▶ **WHAT NEEDS TO BE DONE**
Output every entry below word for word, minus the images.

▶ **DATA TO EXAMINE**
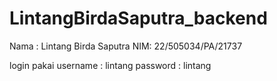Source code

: # LintangBirdaSaputra_backend

Nama : Lintang Birda Saputra
NIM: 	22/505034/PA/21737

login pakai
username : lintang
password : lintang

▶ **THE ANSWER**
Source code

: # LintangBirdaSaputra_backend

Nama : Lintang Birda Saputra
NIM: 	22/505034/PA/21737

login pakai
username : lintang
password : lintang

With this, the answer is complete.